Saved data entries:
━━━━━━━━━━━━━━━━━━━━

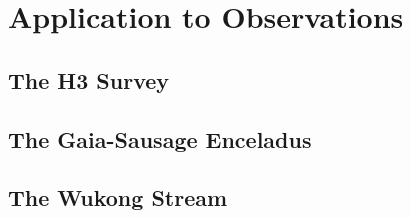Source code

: \documentclass[ms.tex]{subfiles}
\begin{document}
\section{Application to Observations}
\label{sec:h3}

\subsection{The H3 Survey}
\label{sec:h3:survey}

\subsection{The Gaia-Sausage Enceladus}
\label{sec:h3:gse}

\subsection{The Wukong Stream}
\label{sec:h3:wukong}
\end{document}
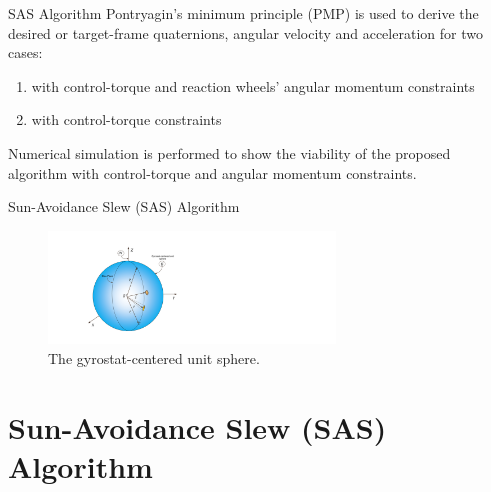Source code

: \documentclass{beamer}
\begin{document}
\begin{frame}
\begin{block}{SAS Algorithm}	
	Pontryagin's minimum principle (PMP) is used to derive the desired or target-frame quaternions, angular velocity and acceleration for two cases: 
	\begin{enumerate}
		\item with control-torque and reaction wheels' angular momentum constraints
		\item with control-torque constraints
	\end{enumerate} 
	Numerical simulation is performed to show the viability of the proposed algorithm with control-torque and angular momentum constraints.
\end{block}
\end{frame}
\begin{frame}{Sun-Avoidance Slew (SAS) Algorithm}
\begin{block}{}
	\begin{figure}
		\includegraphics[width=3in]{./Figures/SASSchematic1}
		\caption{The gyrostat-centered unit sphere.}
	\end{figure}
\end{block}
\end{frame}
\section{Sun-Avoidance Slew (SAS) Algorithm}
\end{document}
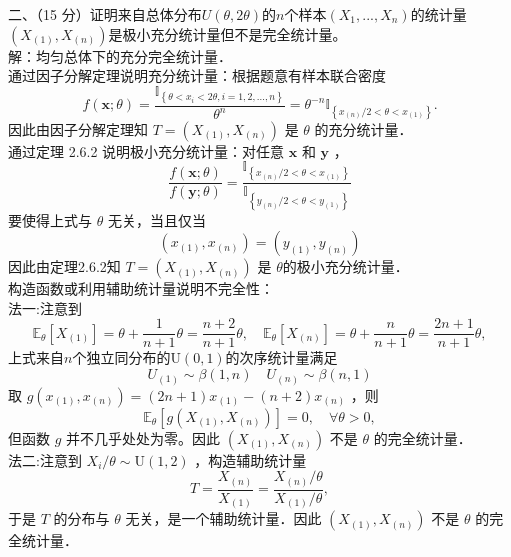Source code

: \documentclass[UTF8]{ctexart}
\begin{document}
\noindent 二、（15 分）证明来自总体分布$U(\theta, 2\theta)$的$n$个样本$(X_1,...,X_n)$的统计量$(X_{(1)}, X_{(n)})$是极小充分统计量但不是完全统计量。\\
解：均匀总体下的充分完全统计量．\\
通过因子分解定理说明充分统计量：根据题意有样本联合密度
$$
f(\boldsymbol{x} ; \theta)=\frac{\mathbb{I}_{\left\{\theta<x_i<2 \theta, i=1,2, \ldots, n\right\}}}{\theta^n}=\theta^{-n} \mathbb{I}_{\left\{x_{(n)} / 2<\theta<x_{(1)}\right\}} .
$$
因此由因子分解定理知 $T=\left( X_{(1)}, X_{(n)}\right) $ 是 $\theta$ 的充分统计量．\\
通过定理 2.6.2 说明极小充分统计量：对任意 $\boldsymbol{x}$ 和 $\boldsymbol{y}$ ，
$$
\frac{f(\boldsymbol{x} ; \theta)}{f(\boldsymbol{y} ; \theta)}=\frac{\mathbb{I}_{\left\{x_{(n)} / 2<\theta<x_{(1)}\right\}}}{\mathbb{I}_{\left\{y_{(n)} / 2<\theta<y_{(1)}\right\}}}
$$
要使得上式与 $\theta$ 无关，当且仅当 $$\left(x_{(1)}, x_{(n)}\right)=\left(y_{(1)}, y_{(n)}\right)$$
因此由定理2.6.2知 $T=\left(X_{(1)}, X_{(n)}\right)$ 是 $\theta$的极小充分统计量．\\
构造函数或利用辅助统计量说明不完全性：\\
法一:注意到
$$
\mathbb{E}_\theta\left[X_{(1)}\right]=\theta+\frac{1}{n+1} \theta=\frac{n+2}{n+1} \theta, \quad \mathbb{E}_\theta\left[X_{(n)}\right]=\theta+\frac{n}{n+1} \theta=\frac{2 n+1}{n+1} \theta,
$$
上式来自$n$个独立同分布的$\mathrm{U}(0,1)$的次序统计量满足
\[
U_{(1)}\sim \beta(1,n) \quad U_{(n)}\sim \beta(n,1)
\]
取 $g\left(x_{(1)}, x_{(n)}\right)=(2 n+1) x_{(1)}-(n+2) x_{(n)}$ ，则
$$
\mathbb{E}_\theta\left[g\left(X_{(1)}, X_{(n)}\right)\right]=0, \quad \forall \theta>0,
$$
但函数 $g$ 并不几乎处处为零。因此 $\left(X_{(1)}, X_{(n)}\right)$ 不是 $\theta$ 的完全统计量．\\
法二:注意到 $X_i / \theta \sim \mathrm{U}(1,2)$ ，构造辅助统计量
$$
T=\frac{X_{(n)}}{X_{(1)}}=\frac{X_{(n)} / \theta}{X_{(1)} / \theta},
$$
于是 $T$ 的分布与 $\theta$ 无关，是一个辅助统计量．因此 $\left(X_{(1)}, X_{(n)}\right)$ 不是 $\theta$ 的完全统计量．\\
\end{document}
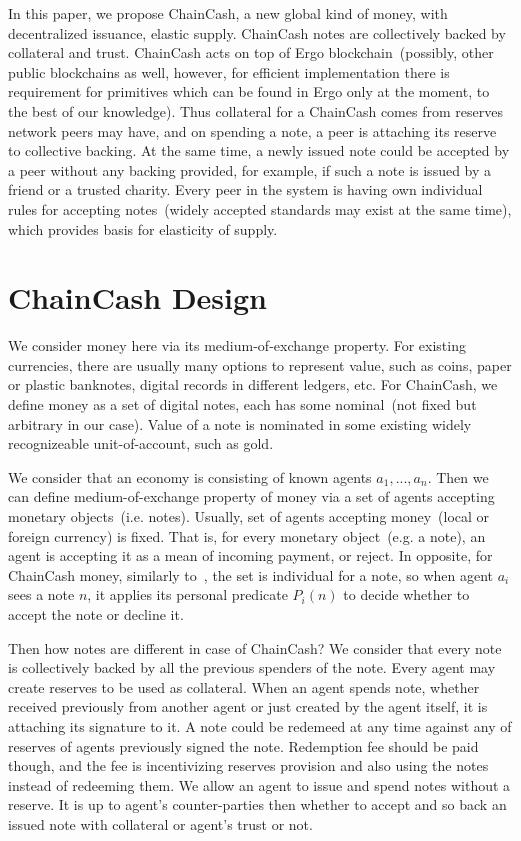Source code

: \documentclass{article}   %
\newcommand{\cc}{ChainCash}
\begin{document}
In this paper, we propose \cc{}, a new global kind of money, with decentralized issuance, elastic supply. \cc{} notes are collectively backed by collateral and trust. \cc{} acts on top of Ergo blockchain~(possibly, other public blockchains as well,
however, for efficient implementation there is requirement for primitives which can be found in Ergo only at the moment, to the best of our knowledge). Thus collateral for a \cc{} comes from reserves network peers may have, and on spending a note, a peer is attaching its
reserve to collective backing. At the same time, a newly issued note could be accepted by a peer without any backing provided, for example, if such a note is issued by a friend or a trusted charity. Every peer in the system is having own individual rules
for accepting notes~(widely accepted standards may exist at the same time), which provides basis for elasticity of supply.

\section{\cc{} Design}

We consider money here via its medium-of-exchange property. For existing currencies, there are usually many options to represent value, such as coins, paper or plastic banknotes, digital records in different ledgers, etc. For \cc{}, we define money as a set of digital notes, each has some nominal~(not fixed but arbitrary in our case). Value of a note is nominated in some existing widely recognizeable unit-of-account, such as gold.

We consider that an economy is consisting of known agents $a_1, ..., a_n$. Then we can define medium-of-exchange property of money via a set of agents accepting monetary objects~(i.e. notes). Usually, set of agents accepting money~(local or foreign currency) is fixed. That is, for every monetary object~(e.g. a note), an agent is accepting it as a mean of incoming payment, or reject. In opposite, for \cc{} money, similarly to~\cite{saito2003peer}, the set is individual for a note, so when agent $a_i$ sees a note $n$, it applies its personal predicate $P_i(n)$ to decide whether to accept the note or decline it. 

Then how notes are different in case of \cc{}? We consider that every note is collectively backed by all the previous spenders of the note. Every agent may create reserves to be used as collateral. When an agent spends note, whether received previously from another agent or just created by the agent itself, it is attaching its signature to it. A note could be redemeed at any time against any of reserves of agents previously signed the note. Redemption fee should be paid though, and the fee is incentivizing reserves provision and also using the notes instead of redeeming them. We allow an agent to issue and spend notes without a reserve. It is up to agent's counter-parties then whether to accept and so back an issued note with collateral or agent's trust or not.
\end{document}
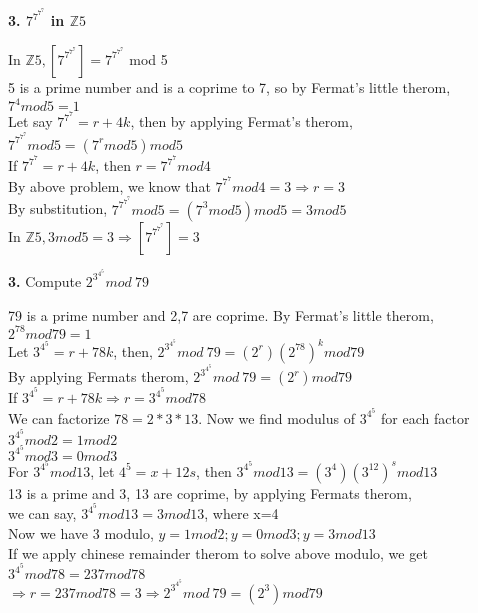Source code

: \documentclass [12pt]{article}
\theoremstyle{definition}
\begin{document}
\phantom{1em} {\bf 3. $7^{7^{7^{7}}}$  in $ \mathds {Z}5$ }

\phantom{1em} In $ \mathds {Z}5, [7^{7^{7^{7}}}] = 7^{7^{7^{7}}} $ mod 5 \\
\phantom{1em} 5 is a prime number and is a coprime to 7, so by Fermat's little therom, $7^{4}mod5 = 1$\\
\phantom{1em} Let say $7^{7^{7}} = r + 4k$, then by applying Fermat's therom, $7^{7^{7^{7}}}  mod 5 = (7^{r} mod5)mod5$\\
\phantom{1em} If  $7^{7^{7}} = r + 4k$, then $r = 7^{7^{7}} mod 4$\\
\phantom{1em} By above problem, we know that $7^{7^{7}} mod 4 = 3 \Longrightarrow r = 3$\\
\phantom{1em} By substitution, $7^{7^{7^{7}}} mod 5 =  (7^{3} mod5)mod5 = 3mod5$\\
\phantom{1em} In  $ \mathds {Z}5, 3mod5 = 3 \Longrightarrow [7^{7^{7^{7}}}] = 3$

{\bf 3.} Compute $2^{3^{4^{5}}} mod \ 79$

\phantom{1em} 79 is a prime number and 2,7 are coprime. By Fermat's little therom, $2^{78} mod 79 = 1$\\
\phantom{1em} Let $3^{4^{5}} = r + 78k$, then, $2^{3^{4^{5}}} mod \ 79 = (2^{r})(2^{78})^{k}mod79$\\
\phantom{1em} By applying Fermats therom, $2^{3^{4^{5}}} mod \ 79 = (2^{r})mod79$ \\
\phantom{1em} If $3^{4^{5}} = r + 78k \Longrightarrow r =  3^{4^{5}} mod 78$ \\
\phantom{1em} We can factorize $78 = 2 * 3* 13$. Now we find modulus of $3^{4^{5}}$ for each factor \\ 
\phantom{1em} $3^{4^{5}} mod 2 = 1 mod 2$ \\
\phantom{1em} $3^{4^{5}} mod 3 = 0 mod 3$ \\
\phantom{1em} For $3^{4^{5}} mod 13$, let $4^{5} = x + 12s$, then $3^{4^{5}} mod 13 = (3^{4})(3^{12})^{s}mod13$\\
\phantom{1em} 13 is a prime and 3, 13 are coprime, by applying Fermats therom, \\
\phantom{1em} we can say, $3^{4^{5}} mod 13 = 3 mod 13$, where x=4\\
\phantom{1em} Now we have 3 modulo, $y = 1 mod 2; y = 0 mod 3; y= 3 mod 13$\\
\phantom{1em} If we apply chinese remainder therom to solve above modulo, we get $3^{4^{5}} mod 78 = 237 mod 78$\\
\phantom{1em} $\Longrightarrow r = 237 mod 78 = 3 \Longrightarrow  2^{3^{4^{5}}} mod \ 79 = (2^{3})mod79$\\
\end{document}
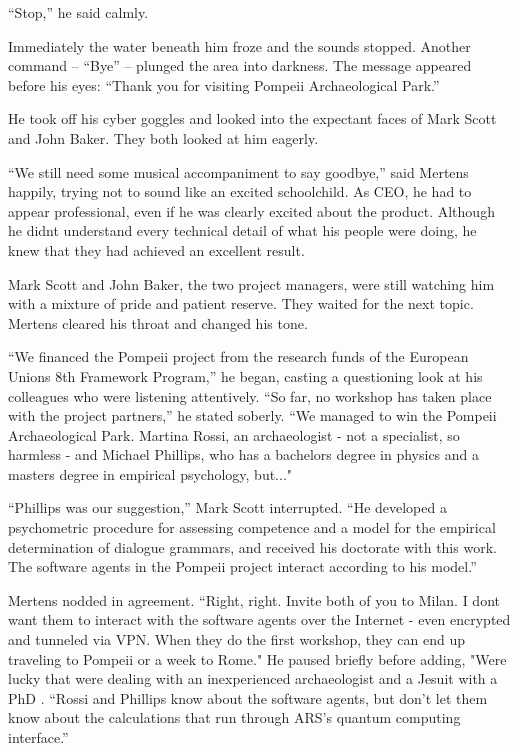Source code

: \documentclass[
]{article}
\begin{document}
``Stop,'' he said calmly.

Immediately the water beneath him froze and the sounds stopped. Another
command -- ``Bye'' -- plunged the area into darkness. The message
appeared before his eyes: ``Thank you for visiting Pompeii
Archaeological Park.''

He took off his cyber goggles and looked into the expectant faces of
Mark Scott and John Baker. They both looked at him eagerly.

``We still need some musical accompaniment to say goodbye,'' said
Mertens happily, trying not to sound like an excited schoolchild. As
CEO, he had to appear professional, even if he was clearly excited about
the product. Although he didn\textquotesingle t understand every
technical detail of what his people were doing, he knew that they had
achieved an excellent result.

Mark Scott and John Baker, the two project managers, were still watching
him with a mixture of pride and patient reserve. They waited for the
next topic. Mertens cleared his throat and changed his tone.

``We financed the Pompeii project from the research funds of the
European Union\textquotesingle s 8th Framework Program,'' he began,
casting a questioning look at his colleagues who were listening
attentively. ``So far, no workshop has taken place with the project
partners,'' he stated soberly. ``We managed to win the Pompeii
Archaeological Park. Martina Rossi, an archaeologist - not a specialist,
so harmless - and Michael Phillips, who has a bachelor\textquotesingle s
degree in physics and a master\textquotesingle s degree in empirical
psychology, but..."

``Phillips was our suggestion,'' Mark Scott interrupted. ``He developed
a psychometric procedure for assessing competence and a model for the
empirical determination of dialogue grammars, and received his doctorate
with this work. The software agents in the Pompeii project interact
according to his model.''

Mertens nodded in agreement. ``Right, right. Invite both of you to
Milan. I don\textquotesingle t want them to interact with the software
agents over the Internet - even encrypted and tunneled via VPN. When
they do the first workshop, they can end up traveling to Pompeii or a
week to Rome." He paused briefly before adding, "We\textquotesingle re
lucky that we\textquotesingle re dealing with an inexperienced
archaeologist and a Jesuit with a PhD . ``Rossi and Phillips know about
the software agents, but don't let them know about the calculations that
run through ARS's quantum computing interface.''
\end{document}
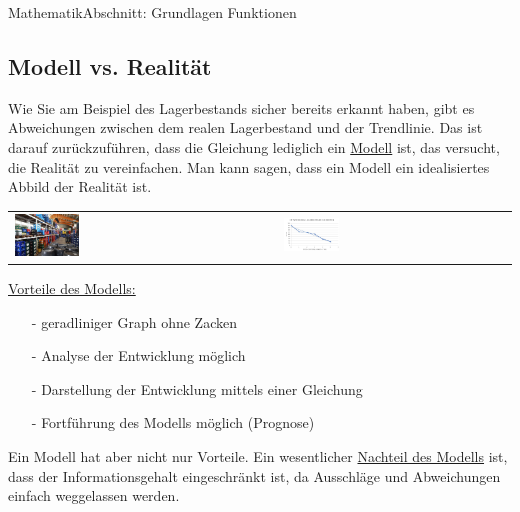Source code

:\documentclass[11pt,twocolumn,oneside,openany,headings=optiontotoc,11pt,numbers=noenddot]{article}
\begin{document}
\begin{worksheet}{}{Mathematik}{Abschnitt: Grundlagen Funktionen}
		\subsection{Modell vs. Realität}
		Wie Sie am Beispiel des Lagerbestands sicher bereits erkannt haben, gibt es Abweichungen zwischen dem realen Lagerbestand und der Trendlinie. Das ist darauf zurückzuführen, dass die Gleichung lediglich ein \underline{Modell} ist, das versucht, die Realität zu vereinfachen. Man kann sagen, dass ein Modell ein idealisiertes Abbild der Realität ist.\\
		\par\bigskip\noindent
		\begin{tabularx}{0.45\textwidth}{XX}
			\includegraphics[width=0.25\textwidth]{../99_Bilder/lager.jpg} & \includegraphics[width=0.25\textwidth]{../99_Bilder/bier2.jpg}
		\end{tabularx}
		\par\bigskip\noindent
		\underline{Vorteile des Modells:}
		\begin{itemize}
			\item[-] geradliniger Graph ohne Zacken
			\item[-] Analyse der Entwicklung möglich
			\item[-] Darstellung der Entwicklung mittels einer Gleichung
			\item[-] Fortführung des Modells möglich (Prognose)
		\end{itemize}
		Ein Modell hat aber nicht nur Vorteile. Ein wesentlicher \underline{Nachteil des Modells} ist, dass der Informationsgehalt eingeschränkt ist, da Ausschläge und Abweichungen einfach weggelassen werden.
		\newpage

\end{worksheet}
\end{document}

━━━━━━━━━━━━━━━━━━━━

[PROMPT]: Quote the data above from the line containing "appeared before his" to the line containing "him with a mixture", inclusive, and stop.

[EXERCISE RESULT]:
appeared before his eyes: ``Thank you for visiting Pompeii
Archaeological Park.''

He took off his cyber goggles and looked into the expectant faces of
Mark Scott and John Baker. They both looked at him eagerly.

``We still need some musical accompaniment to say goodbye,'' said
Mertens happily, trying not to sound like an excited schoolchild. As
CEO, he had to appear professional, even if he was clearly excited about
the product. Although he didn\textquotesingle t understand every
technical detail of what his people were doing, he knew that they had
achieved an excellent result.

Mark Scott and John Baker, the two project managers, were still watching
him with a mixture of pride and patient reserve. They waited for the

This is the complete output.